Hjørring railway station () is the main railway station serving the town of Hjørring in Vendsyssel, Denmark.

Hjørring station is located on the Vendsyssel Line from Aalborg to Frederikshavn and is the terminus of the Hirtshalsbanen railway line from Hjørring to Hirtshals. The station opened in 1871. It offers direct regional rail services to Aalborg and Frederikshavn,  as well as local train services to Hirtshals, both operated by Nordjyske Jernbaner.

History 

The station opened in 1871 as the branch from Nørresundby to Frederikshavn of the new Nørresundby-Frederikshavn railway line opened on 16 August 1871. The station building was designed by the architect Thomas Arboe.

On 7 January 1879, at the opening of the Limfjord Railway Bridge, the Vendsyssel line was connected with Aalborg station, the Randers-Aalborg railway line and the rest of the Danish rail network.
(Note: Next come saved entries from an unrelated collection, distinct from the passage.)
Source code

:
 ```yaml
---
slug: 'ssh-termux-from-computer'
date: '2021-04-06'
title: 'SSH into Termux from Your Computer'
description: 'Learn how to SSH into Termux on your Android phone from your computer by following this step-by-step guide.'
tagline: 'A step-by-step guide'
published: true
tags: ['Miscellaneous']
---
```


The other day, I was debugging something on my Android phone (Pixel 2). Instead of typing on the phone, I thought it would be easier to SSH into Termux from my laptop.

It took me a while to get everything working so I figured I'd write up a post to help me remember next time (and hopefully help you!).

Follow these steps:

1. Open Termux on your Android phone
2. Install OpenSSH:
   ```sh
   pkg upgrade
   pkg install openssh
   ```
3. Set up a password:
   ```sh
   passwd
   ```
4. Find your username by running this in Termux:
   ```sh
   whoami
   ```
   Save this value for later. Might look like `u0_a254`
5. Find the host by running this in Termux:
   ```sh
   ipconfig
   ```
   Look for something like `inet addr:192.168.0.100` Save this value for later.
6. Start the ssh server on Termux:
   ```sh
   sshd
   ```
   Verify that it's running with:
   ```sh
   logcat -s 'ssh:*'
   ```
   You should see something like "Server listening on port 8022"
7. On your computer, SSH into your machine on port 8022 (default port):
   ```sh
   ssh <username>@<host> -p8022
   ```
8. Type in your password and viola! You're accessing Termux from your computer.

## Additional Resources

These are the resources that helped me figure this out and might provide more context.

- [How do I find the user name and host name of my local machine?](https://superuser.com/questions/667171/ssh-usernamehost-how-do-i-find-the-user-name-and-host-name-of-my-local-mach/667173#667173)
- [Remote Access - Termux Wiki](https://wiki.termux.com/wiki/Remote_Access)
In 1942, the station became the terminal station of the Hjørring-Løkken-Aabybro Line, the Hjørring-Hørby Line and the Hjørring-Hirtshals Line, as the trains from Hjørring Privatbaner were moved from Hjørring West station to the mainline station. The Hjørring-Hørby Line was closed in 1953 and the Hjørring-Løkken-Aabybro Line in 1963, so that today only the Hirtshals Line remains as the only branch line from Hjørring Station.

Facilities 
Inside the station building there is a combined ticket office and convenience store operated by 7-Eleven, waiting room, toilets and lockers.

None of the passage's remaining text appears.